Unfortunately, the trick I'd imagined where I would pop the blade
into my attacker's flesh didn't work as well as I'd hoped. The
blade hit something seemingly impenetrable and the spring sent my
arm flying back off his. As I swung back for another hit, he caught
my blade arm and forced the knife out of my hand. He flung me to
the ground and attempted to wrestle me into submission. As I
struggled, I heard a loud whirring sound, and a quadrotor drone
with a pair of automatic gauss rifles on its undercarriage
descended upon the open café. The few customers that had stayed
behind to gawk hurriedly ran or bounded away. A loud voice erupted
from the drone's speakers: "Unidentified parahuman! You will cease
assaulting this paying customer of the Marquez Guild and explain
yourself!"

Walker scowled at the drone, then hit a space
on his right breast before returning his arm to pinning me down.
The image of the suggestively dressed cross-fox disappeared,
revealing a bloodhound wearing an armored bodysuit. What looked
like spider silk with plates of thick composite or metal spaced was
strategically all over the suit. I spotted a nick over one of the
plates on his cuffed arm where my knife had tried to penetrate.

"I'm Walker, a bounty hunter for the Ceres
Directorate. Ze has committed a crime against the executives of the
Directorate, and I am here to bring zir to justice."

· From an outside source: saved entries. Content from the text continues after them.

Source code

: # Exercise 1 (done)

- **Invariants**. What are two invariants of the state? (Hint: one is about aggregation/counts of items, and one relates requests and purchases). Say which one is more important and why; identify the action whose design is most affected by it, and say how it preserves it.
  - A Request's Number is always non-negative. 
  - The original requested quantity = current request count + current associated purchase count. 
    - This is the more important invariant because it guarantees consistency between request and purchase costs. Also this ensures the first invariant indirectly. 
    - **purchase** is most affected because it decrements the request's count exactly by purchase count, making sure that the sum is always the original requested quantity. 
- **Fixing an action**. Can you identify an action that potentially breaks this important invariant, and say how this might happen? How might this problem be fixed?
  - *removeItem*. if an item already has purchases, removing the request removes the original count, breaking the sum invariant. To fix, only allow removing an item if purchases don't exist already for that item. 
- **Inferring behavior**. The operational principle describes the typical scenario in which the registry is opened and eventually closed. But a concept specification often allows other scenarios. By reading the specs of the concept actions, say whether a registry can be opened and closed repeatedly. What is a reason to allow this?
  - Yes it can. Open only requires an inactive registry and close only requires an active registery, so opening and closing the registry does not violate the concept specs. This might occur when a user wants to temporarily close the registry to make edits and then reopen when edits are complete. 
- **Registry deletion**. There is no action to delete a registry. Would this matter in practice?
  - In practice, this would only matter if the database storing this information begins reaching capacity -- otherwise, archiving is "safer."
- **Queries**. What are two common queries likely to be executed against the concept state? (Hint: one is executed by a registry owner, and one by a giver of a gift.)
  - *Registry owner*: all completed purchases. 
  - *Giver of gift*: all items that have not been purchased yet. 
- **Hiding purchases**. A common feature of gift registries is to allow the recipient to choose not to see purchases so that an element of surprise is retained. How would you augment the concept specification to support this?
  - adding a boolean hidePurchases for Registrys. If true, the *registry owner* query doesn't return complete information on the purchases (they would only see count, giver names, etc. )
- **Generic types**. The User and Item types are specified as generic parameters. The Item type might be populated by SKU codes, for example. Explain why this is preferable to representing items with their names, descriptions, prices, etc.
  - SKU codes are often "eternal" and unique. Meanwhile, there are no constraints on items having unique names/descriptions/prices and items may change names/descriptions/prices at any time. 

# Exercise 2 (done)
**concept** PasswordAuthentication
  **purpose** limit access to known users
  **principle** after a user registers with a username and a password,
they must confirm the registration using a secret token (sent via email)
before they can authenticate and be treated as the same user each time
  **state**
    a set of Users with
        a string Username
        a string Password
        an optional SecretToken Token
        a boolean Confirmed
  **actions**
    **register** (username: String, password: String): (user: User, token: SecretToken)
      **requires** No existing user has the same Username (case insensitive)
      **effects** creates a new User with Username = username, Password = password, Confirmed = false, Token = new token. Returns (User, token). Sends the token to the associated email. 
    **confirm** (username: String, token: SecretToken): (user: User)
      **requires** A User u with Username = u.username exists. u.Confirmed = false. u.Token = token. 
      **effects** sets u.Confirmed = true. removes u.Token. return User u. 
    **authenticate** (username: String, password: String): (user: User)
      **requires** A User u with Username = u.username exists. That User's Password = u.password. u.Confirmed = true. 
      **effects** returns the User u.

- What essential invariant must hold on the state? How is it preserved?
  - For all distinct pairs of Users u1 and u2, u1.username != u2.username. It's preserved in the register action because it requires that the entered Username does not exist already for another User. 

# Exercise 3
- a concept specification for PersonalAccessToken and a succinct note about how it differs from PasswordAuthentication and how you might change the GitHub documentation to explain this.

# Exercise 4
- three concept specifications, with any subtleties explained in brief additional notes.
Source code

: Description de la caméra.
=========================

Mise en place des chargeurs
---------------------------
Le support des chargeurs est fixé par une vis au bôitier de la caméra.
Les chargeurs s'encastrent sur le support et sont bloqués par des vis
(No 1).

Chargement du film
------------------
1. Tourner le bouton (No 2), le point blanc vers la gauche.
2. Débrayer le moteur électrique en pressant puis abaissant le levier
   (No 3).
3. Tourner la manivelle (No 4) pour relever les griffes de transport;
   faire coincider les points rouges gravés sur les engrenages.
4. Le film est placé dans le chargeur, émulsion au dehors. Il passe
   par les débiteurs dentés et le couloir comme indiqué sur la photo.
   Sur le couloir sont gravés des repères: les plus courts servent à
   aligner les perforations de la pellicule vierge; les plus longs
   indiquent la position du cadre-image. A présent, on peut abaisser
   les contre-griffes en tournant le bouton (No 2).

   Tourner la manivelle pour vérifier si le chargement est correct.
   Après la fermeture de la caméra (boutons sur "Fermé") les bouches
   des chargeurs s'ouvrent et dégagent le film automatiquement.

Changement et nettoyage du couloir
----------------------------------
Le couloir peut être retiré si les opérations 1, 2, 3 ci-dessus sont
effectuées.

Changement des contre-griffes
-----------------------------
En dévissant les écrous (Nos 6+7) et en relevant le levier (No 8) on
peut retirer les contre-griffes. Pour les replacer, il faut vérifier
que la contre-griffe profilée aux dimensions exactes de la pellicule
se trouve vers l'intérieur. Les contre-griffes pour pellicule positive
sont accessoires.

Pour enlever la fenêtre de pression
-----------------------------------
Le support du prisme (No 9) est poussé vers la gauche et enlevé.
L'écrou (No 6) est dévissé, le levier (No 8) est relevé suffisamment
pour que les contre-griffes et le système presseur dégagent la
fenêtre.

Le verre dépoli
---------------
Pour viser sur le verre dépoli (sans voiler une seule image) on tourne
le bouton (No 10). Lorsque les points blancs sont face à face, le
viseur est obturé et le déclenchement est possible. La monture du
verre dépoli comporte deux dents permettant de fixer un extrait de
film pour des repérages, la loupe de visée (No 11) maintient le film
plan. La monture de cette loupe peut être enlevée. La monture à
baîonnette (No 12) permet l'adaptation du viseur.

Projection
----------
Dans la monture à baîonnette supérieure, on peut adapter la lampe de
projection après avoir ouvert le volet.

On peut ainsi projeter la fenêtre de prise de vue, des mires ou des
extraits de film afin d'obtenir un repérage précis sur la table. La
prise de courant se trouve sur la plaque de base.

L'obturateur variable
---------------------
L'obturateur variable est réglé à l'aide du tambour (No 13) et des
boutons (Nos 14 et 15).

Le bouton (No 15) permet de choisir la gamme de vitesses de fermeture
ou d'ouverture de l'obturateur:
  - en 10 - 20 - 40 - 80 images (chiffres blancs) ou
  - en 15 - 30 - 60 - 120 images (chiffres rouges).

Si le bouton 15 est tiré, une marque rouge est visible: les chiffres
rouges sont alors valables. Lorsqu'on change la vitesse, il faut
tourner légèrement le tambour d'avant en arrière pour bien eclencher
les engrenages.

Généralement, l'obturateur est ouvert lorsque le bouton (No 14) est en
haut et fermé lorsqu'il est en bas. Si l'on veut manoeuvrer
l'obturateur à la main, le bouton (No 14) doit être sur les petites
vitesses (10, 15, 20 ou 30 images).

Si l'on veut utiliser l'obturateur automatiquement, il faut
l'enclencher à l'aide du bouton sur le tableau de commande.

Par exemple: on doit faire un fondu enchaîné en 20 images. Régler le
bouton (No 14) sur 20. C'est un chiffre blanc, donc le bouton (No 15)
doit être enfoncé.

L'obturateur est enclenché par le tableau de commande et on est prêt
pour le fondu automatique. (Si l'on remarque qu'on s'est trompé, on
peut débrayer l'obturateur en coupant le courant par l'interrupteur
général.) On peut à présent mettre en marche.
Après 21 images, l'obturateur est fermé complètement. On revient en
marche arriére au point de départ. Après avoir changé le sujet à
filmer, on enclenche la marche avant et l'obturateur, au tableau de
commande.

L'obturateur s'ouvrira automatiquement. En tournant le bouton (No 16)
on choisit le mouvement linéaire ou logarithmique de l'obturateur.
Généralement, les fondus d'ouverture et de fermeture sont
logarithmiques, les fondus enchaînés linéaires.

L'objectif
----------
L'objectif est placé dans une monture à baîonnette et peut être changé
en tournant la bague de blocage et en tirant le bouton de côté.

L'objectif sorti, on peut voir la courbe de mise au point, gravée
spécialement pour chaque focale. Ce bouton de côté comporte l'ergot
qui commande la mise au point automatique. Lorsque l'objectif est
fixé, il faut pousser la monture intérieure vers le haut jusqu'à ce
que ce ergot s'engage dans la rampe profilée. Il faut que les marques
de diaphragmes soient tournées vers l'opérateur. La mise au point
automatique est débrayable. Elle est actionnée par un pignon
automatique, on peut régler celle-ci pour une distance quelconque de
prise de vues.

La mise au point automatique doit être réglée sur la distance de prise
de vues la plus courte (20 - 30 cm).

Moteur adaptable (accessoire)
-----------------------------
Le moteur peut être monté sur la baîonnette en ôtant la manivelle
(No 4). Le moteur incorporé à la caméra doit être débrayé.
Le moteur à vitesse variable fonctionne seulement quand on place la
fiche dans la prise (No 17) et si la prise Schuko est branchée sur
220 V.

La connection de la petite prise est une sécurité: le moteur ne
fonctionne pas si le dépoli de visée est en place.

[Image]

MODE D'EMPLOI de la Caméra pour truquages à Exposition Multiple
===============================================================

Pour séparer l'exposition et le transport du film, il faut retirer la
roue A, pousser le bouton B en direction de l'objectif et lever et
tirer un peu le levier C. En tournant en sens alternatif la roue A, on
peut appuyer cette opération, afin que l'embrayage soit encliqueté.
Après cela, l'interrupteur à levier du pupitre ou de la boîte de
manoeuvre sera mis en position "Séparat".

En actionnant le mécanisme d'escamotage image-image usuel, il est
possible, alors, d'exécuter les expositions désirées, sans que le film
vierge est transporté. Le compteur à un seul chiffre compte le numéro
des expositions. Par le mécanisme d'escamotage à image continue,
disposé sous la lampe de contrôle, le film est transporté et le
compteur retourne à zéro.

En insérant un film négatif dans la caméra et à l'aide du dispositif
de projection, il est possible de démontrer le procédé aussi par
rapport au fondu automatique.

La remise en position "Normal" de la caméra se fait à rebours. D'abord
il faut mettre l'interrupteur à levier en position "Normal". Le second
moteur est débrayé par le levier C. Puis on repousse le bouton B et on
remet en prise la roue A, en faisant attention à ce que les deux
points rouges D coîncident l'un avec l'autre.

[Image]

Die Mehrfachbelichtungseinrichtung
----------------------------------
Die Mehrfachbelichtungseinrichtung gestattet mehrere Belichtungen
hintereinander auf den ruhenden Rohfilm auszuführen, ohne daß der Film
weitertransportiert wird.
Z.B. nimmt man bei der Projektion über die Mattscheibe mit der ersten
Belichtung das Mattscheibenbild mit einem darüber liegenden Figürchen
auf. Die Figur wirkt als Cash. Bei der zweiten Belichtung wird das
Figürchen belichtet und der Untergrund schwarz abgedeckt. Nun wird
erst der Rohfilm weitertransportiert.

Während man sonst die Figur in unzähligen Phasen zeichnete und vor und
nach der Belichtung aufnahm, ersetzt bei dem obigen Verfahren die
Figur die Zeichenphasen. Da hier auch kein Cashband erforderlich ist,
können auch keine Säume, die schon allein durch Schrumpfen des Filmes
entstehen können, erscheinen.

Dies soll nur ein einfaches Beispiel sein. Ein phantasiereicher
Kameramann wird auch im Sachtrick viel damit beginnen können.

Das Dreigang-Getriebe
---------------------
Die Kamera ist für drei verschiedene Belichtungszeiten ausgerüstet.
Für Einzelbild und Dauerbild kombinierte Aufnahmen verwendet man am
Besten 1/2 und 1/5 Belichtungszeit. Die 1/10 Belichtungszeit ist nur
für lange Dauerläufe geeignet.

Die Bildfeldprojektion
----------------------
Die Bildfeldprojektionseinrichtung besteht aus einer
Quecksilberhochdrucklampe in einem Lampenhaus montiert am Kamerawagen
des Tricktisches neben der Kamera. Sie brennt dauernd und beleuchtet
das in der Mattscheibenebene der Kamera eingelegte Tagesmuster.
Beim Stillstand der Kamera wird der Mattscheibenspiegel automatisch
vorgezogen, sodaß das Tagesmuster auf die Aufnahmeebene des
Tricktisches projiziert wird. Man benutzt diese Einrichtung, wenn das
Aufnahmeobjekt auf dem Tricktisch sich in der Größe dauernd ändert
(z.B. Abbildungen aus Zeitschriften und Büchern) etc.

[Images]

"He was launching missiles at us!" I objected
loudly. But before I could say anything further Walker covered my
mouth with my own arm.

The drone spoke again. "You will allow zir to
stand up and this drone will accompany you two to the nearest
Marquez guard station." A pair of red lights on the barrels of each
coilgun lit up, presumably the capacitors to the electromagnets.
"You have five seconds to comply."

Grudgingly, Walker did comply, yanking me up
as he stood so that I stumbled onto my feet. He dragged me along as
the drone led us, flying backwards to keep its guns on us, to the
station. There we were passed on to a group of mostly feline
parahumans in riot gear with large gauss pistols slung on their
hips, next to a shock baton and a pair of smart cuffs similar to
the ones binding me to the bounty hunter.

We were taken before a massive jaguar whose
name tag read "Marquez, Derrick." Was this one of the Guildmaster's
clones that Olga Wolf had mentioned? He glowered at us before
demanding, "Now what is this all about?"

Walker was the first to speak. "Twenty-six
days ago, a freighter piloted by a parahuman known as Kurt went
dark near Ceres. Three days later, his ship was found floating
derelict; the cockpit was shattered and the body of the pilot was
in several hundred frozen pieces. There was just barely enough
intact genetic material in a severed hand still attached to the
steering column to identify the remains as belonging to Kurt." I
could feel myself cringing a bit at the description of the carnage.
"The Directorate decided to investigate all ships that had been in
the area of the incident at roughly the same time. The only ship
that was unavailable for inspection was the one that zir Argentum
here was serving aboard. When the Directorate received a request
for references from one of the mining organizations here concerning
Argentum and zir companions Denal, Aniya, and Cole, we surmised
that they were somehow responsible and a bounty was posted."